Termodinámica y defectos de los bordes doblados engrafeno

Abstract

Abstract: Topological Stone-Wales (SW) defects can significantly affect the chemical, mechanical and electronic properties of graphene and similar carbon frameworks. Yet, thermodynamics and kinetics of SW defects in these nanomaterials are not fully understood. Here, we report the formation energies of SW defects in graphene, carbon nanotubes (CNTs), and folded graphene, using computer simulations based on density functional tight-binding (DFTB) and interatomic potential methods, supported by density functional theory (DFT) modelling where possible. According to our DFTB simulations, the formation energy of the SW defects in graphene is 5.11 eV which compares very well to that predicted by DFT, 4.96 eV. These values, however, are likely to be affected by the size of the slab used in the simulations, so an analytical expression was developed to calculate the formation energy for an isolated SW defect on graphene, which was estimated as 4.77 eV using DFTB data.
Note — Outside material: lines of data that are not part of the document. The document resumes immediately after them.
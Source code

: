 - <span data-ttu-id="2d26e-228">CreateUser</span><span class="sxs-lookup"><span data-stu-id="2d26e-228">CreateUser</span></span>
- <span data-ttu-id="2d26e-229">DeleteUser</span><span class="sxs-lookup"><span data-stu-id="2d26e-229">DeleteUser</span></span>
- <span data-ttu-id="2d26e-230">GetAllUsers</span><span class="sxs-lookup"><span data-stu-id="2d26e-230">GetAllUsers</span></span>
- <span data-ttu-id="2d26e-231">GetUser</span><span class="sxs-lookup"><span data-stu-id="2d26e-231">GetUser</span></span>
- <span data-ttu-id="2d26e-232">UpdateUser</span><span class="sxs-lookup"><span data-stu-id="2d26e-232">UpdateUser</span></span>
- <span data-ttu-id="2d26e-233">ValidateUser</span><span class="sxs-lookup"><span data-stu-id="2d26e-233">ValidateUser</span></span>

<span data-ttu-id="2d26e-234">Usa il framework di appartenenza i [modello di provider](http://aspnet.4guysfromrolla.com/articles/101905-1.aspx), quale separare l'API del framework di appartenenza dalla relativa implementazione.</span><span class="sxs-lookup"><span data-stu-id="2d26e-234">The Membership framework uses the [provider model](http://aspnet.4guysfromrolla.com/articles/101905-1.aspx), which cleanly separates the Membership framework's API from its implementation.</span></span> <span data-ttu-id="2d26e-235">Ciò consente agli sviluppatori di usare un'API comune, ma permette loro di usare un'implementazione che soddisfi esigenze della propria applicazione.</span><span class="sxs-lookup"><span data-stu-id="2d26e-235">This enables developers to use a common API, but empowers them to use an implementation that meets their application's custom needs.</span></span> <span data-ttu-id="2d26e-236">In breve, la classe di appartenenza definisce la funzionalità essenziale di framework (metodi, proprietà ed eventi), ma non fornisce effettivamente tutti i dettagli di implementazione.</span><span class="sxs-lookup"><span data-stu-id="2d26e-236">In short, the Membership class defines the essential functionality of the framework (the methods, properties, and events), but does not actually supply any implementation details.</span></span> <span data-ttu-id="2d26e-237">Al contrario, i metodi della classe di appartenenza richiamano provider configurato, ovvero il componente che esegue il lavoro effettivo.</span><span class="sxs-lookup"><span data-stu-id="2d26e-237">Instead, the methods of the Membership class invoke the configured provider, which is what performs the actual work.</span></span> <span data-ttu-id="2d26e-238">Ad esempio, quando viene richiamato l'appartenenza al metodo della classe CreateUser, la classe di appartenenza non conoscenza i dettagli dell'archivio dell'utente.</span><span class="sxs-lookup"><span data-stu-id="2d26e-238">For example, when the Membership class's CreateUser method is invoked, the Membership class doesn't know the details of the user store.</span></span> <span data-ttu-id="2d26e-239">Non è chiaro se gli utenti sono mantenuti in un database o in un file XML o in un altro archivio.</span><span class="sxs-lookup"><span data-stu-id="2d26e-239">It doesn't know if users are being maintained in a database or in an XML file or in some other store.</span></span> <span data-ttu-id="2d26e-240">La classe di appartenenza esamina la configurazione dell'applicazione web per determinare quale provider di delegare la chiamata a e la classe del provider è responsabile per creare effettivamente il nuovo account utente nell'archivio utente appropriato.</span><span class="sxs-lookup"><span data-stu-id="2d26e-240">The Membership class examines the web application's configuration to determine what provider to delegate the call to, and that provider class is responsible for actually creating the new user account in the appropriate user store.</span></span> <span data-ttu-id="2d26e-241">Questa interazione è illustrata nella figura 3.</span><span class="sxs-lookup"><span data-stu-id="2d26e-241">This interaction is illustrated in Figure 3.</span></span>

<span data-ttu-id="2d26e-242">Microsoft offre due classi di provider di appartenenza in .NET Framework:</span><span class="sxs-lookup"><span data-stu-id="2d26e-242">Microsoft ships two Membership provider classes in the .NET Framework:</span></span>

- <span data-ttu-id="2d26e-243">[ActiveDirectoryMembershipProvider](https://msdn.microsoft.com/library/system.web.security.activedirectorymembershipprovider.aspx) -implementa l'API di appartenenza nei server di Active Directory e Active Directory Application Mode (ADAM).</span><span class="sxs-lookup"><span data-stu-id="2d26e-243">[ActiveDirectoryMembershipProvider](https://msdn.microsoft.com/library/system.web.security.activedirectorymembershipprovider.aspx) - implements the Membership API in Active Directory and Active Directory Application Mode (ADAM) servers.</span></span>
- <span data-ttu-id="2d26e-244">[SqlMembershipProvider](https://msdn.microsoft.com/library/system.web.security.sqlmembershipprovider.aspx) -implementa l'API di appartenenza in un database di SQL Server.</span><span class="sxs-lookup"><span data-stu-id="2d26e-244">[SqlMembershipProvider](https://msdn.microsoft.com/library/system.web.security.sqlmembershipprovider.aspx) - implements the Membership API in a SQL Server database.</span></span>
Our DFTB results also indicates that the formation energy of SW defects on CTNs is strongly dependant on the structural properties of the tubes and the orientation of the defect. Finally, interatomic potential calculations predict that SW defects at the folded edges of folded graphene are more stable than at the graphite by up to 3.4 eV for one-fold and up to 1.4 for two-folds, which indicates that these defects tend to segregate in the arched structures in folded graphene.